» **What is needed**: Every line of the data below that holds the string "water" needs to be reported.

» **Study material**:
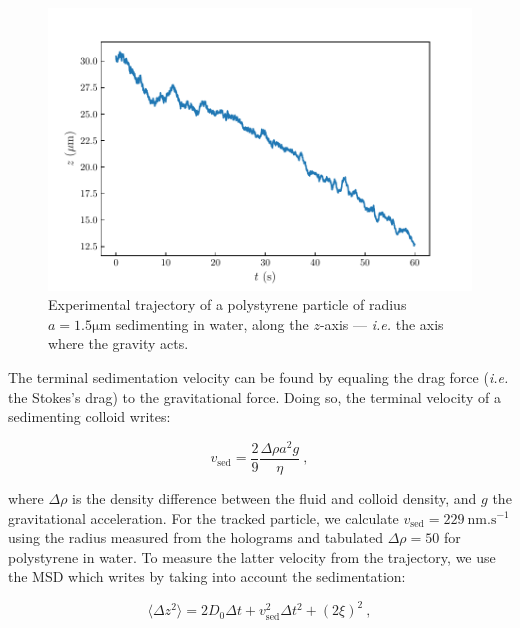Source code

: \begin{figure}[H]
	\centering
	\includegraphics{02_body/chapter2/images/sedimenting/traj_sedimenting.pdf}
	\caption{Experimental trajectory of a polystyrene particle of radius $a = 1.5 \mathrm{\mu m}$ sedimenting in water, along the $z$-axis --- \textit{i.e.} the axis where the gravity acts.}
	\label{fig:trajsed}
\end{figure}

The terminal sedimentation velocity can be found by equaling the drag force (\textit{i.e.} the Stokes's drag) to the gravitational force. Doing so, the terminal velocity of a sedimenting colloid writes:

\begin{equation}
	v_\mathrm{sed} = \frac{2}{9} \frac{\Delta \rho a^2 g}{\eta} ~,
	\label{vsed}
\end{equation}

where $\Delta \rho$ is the density difference between the fluid and colloid density, and $g$ the gravitational acceleration. For the tracked particle, we calculate $v_\mathrm{sed} = 229 ~\mathrm{nm.s^{-1}}$ using the radius measured from the holograms and tabulated $\Delta \rho = 50$ for polystyrene in water. To measure the latter velocity from the trajectory, we use the \gls{MSD} which writes by taking into account the sedimentation:

\begin{equation}
	\langle \Delta z ^2 \rangle = 2D_0 \Delta t + v_\mathrm{sed}^2 \Delta t^2 + (2\xi)^2 ~,
	\label{Eq.sedmsd}
\end{equation}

» **Output for this exercise**:
	\caption{Experimental trajectory of a polystyrene particle of radius $a = 1.5 \mathrm{\mu m}$ sedimenting in water, along the $z$-axis --- \textit{i.e.} the axis where the gravity acts.}
where $\Delta \rho$ is the density difference between the fluid and colloid density, and $g$ the gravitational acceleration. For the tracked particle, we calculate $v_\mathrm{sed} = 229 ~\mathrm{nm.s^{-1}}$ using the radius measured from the holograms and tabulated $\Delta \rho = 50$ for polystyrene in water. To measure the latter velocity from the trajectory, we use the \gls{MSD} which writes by taking into account the sedimentation:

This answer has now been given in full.